Former Resident of Las Vegas, N.M., Pleads Guilty to Synthetic Cannabinoid Trafficking and Money Laundering Charges

For Immediate Release
U.S. Attorney's Office, District of New Mexico
Defendant Used Businesses in Las Vegas and Raton, N.M., and Kingman, Ariz., to Distribute Synthetic Cannabinoids and Launder Drug Proceeds

ALBUQUERQUE – Ray L. Smith, 51, a former resident of Las Vegas, N.M., who now resides in Kingman, Ariz., pled guilty today in federal court in Albuquerque, N.M., to drug trafficking and money laundering charges.  Smith entered the guilty plea under a plea agreement that recommends a prison sentence within the range of 12 to 57 months followed by a term of supervised release to be determined by the court.


The DEA arrested Smith and co-defendant Tamara Phillips, 47, also of Kingman, on Feb. 19, 2016, who were charged in a four-count indictment that was filed in the U.S. District Court for the District of New Mexico on Feb. 9, 2016.  The indictment subsequently was superseded on May 24, 2017, to charge Smith and Phillips with conspiring to distribute synthetic cannabinoids, maintaining premises for the purpose of distributing synthetic cannabinoids, and participating in a conspiracy to launder drug proceeds.  According to the superseding indictment, between Feb. 2010 and Feb. 2016, Smith and Phillips participated in a conspiracy to distribute synthetic cannabinoids from three businesses in New Mexico and Arizona owned by Smith that were jointly managed by Smith and Phillips


The superseding indictment alleged that Smith and Phillips used the three businesses – “Smokin Body Jewelry” stores located in Las Vegas, Raton and Kingman – to sell synthetic cannabinoids.  Employees at the stores allegedly sold synthetic cannabinoids to customers while acting at the direction of Smith and Phillips.  The superseding indictment included information about two alleged drug transactions occurring on Sept. 29, 2015; the first involved the sale of $1,687.46 of synthetic cannabinoids by an employee at the Raton store, and the second involved the sale of $1,556.91 of synthetic cannabinoids by an employee at the Las Vegas store.  The superseding indictment included forfeiture allegations seeking forfeiture of property and other assets constituting the proceeds of the drug trafficking offenses charged in the superseding indictment or that were used to facilitate those crimes including seven parcels of real property located in New Mexico and Arizona, funds in 20 bank accounts, a safety deposit box, and four vehicles.

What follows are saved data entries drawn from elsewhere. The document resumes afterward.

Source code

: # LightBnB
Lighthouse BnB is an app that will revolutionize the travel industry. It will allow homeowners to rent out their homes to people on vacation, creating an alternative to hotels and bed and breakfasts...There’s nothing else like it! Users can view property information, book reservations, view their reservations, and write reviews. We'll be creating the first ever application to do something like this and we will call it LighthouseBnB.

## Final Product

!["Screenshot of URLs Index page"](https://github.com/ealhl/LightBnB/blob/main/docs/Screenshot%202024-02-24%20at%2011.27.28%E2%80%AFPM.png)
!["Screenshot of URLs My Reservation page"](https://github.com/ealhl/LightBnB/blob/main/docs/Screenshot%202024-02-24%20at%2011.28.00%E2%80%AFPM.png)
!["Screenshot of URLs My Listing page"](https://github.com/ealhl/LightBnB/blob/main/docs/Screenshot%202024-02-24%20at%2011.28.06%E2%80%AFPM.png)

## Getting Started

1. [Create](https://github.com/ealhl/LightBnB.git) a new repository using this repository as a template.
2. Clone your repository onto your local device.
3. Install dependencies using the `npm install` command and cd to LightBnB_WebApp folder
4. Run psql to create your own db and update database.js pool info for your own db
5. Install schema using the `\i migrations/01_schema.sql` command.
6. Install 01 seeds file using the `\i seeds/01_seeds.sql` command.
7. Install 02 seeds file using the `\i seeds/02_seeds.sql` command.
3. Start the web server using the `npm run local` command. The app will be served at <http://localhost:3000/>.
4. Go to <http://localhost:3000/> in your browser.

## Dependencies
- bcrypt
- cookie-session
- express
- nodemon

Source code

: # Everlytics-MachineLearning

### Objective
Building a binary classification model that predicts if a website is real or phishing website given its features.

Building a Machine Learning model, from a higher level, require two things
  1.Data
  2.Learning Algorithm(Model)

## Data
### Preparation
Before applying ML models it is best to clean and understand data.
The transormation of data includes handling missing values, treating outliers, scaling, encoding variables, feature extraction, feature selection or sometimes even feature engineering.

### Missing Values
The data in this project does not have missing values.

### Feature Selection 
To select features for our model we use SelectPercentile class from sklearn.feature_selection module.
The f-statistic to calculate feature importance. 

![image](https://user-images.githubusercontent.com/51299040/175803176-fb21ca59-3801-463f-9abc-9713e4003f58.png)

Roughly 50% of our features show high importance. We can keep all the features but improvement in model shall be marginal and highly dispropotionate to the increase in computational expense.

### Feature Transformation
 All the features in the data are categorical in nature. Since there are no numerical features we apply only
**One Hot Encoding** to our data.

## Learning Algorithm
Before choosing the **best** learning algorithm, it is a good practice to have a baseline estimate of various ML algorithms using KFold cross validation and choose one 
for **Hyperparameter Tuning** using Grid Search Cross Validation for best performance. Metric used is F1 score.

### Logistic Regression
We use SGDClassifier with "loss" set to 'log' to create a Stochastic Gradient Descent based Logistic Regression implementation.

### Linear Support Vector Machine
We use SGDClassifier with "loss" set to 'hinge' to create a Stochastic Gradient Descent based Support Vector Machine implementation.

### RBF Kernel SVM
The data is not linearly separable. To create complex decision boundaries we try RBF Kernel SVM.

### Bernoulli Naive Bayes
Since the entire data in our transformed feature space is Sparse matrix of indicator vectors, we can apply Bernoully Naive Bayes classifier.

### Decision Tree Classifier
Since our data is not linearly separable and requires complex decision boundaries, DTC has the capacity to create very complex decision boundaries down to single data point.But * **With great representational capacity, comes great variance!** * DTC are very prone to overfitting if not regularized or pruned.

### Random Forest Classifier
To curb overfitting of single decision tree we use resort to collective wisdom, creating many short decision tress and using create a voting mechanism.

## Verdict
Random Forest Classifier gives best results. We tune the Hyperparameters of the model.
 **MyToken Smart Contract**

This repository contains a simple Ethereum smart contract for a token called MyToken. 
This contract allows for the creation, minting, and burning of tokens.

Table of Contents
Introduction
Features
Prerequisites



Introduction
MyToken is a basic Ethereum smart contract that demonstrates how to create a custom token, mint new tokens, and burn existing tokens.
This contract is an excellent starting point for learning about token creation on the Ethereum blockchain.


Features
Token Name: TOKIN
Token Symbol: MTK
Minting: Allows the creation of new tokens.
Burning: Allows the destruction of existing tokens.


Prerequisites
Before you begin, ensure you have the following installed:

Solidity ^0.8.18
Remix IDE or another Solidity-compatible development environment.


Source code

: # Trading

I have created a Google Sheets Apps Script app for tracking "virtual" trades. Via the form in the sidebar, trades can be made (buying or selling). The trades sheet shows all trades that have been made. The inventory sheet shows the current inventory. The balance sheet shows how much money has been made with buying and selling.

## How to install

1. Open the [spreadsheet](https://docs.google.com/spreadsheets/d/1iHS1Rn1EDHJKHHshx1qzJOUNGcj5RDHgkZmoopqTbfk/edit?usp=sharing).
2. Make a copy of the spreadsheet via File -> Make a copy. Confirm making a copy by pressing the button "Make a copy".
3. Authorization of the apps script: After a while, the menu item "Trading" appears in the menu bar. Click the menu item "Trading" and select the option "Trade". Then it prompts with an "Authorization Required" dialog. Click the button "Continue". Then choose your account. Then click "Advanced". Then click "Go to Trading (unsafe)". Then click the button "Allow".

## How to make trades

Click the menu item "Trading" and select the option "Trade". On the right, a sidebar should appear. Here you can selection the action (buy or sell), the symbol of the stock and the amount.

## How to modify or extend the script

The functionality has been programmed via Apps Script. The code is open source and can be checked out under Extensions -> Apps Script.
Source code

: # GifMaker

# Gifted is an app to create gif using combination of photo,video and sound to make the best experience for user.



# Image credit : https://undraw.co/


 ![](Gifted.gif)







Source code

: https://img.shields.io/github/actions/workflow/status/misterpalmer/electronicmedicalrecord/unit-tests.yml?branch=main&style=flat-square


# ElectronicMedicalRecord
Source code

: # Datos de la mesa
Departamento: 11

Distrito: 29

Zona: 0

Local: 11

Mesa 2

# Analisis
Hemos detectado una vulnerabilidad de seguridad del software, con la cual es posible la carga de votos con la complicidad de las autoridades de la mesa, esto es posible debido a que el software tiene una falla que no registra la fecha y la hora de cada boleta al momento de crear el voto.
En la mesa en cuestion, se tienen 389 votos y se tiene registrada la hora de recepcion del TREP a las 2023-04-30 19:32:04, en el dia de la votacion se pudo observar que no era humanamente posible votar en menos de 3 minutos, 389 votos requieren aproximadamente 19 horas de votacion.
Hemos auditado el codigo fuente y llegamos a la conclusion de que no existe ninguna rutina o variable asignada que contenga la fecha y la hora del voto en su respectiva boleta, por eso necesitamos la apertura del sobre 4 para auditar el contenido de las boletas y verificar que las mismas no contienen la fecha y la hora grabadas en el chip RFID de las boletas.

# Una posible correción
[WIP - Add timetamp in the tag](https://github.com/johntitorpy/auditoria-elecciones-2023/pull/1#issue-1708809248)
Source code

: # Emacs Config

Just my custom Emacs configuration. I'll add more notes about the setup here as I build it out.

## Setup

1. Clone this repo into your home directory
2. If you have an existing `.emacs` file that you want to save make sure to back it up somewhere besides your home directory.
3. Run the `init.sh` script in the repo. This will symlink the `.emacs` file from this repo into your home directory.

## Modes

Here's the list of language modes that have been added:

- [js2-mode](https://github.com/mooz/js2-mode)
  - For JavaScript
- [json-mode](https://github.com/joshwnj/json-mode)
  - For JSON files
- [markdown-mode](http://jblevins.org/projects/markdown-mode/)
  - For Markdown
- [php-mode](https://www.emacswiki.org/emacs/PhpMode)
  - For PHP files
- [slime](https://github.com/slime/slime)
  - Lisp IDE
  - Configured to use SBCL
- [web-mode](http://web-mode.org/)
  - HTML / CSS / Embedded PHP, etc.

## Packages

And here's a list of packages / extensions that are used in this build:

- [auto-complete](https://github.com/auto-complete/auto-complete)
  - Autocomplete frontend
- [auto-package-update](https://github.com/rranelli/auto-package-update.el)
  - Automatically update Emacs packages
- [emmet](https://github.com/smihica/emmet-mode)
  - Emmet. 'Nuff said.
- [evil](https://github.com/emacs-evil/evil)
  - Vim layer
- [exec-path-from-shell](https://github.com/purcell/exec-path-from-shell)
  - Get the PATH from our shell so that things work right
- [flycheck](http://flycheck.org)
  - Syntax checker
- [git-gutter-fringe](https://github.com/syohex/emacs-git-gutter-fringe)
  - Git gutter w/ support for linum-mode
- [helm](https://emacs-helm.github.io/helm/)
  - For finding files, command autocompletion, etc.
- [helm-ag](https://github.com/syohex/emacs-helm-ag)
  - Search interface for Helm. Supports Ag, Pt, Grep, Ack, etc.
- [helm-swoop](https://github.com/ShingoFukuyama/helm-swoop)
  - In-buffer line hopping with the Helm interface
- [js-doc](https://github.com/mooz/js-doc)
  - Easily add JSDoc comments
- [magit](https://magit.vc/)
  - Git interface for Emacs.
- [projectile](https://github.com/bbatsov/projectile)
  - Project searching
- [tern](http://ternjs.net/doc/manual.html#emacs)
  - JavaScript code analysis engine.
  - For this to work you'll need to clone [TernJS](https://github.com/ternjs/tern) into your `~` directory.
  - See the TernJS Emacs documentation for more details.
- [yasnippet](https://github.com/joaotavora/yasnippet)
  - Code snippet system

During law enforcement operations executed on Feb. 18, 2016, law enforcement agents and officers seized 18 bank accounts, a safety deposit box and the eight parcels of real property identified in the indictment.  They also executed six search warrants, including search warrants for each of the three stores, a second commercial property in Kingman, and two residences in Kingman.  The estimated aggregate value of the real property, currency and other assets seized on Feb. 18, 2016, exceeded $2.3 million, including approximately $220,000 in cash.  The agents and officers also seized approximately 11 kilograms (24.2 pounds) of precursor chemicals allegedly shipped from China in the primary residence of Smith and Phillips.  In addition, approximately 25 kilograms (55 pounds) of suspected synthetic cannabinoids with a street value of $250,000 were seized from the three stores and the residence of Smith and Phillips.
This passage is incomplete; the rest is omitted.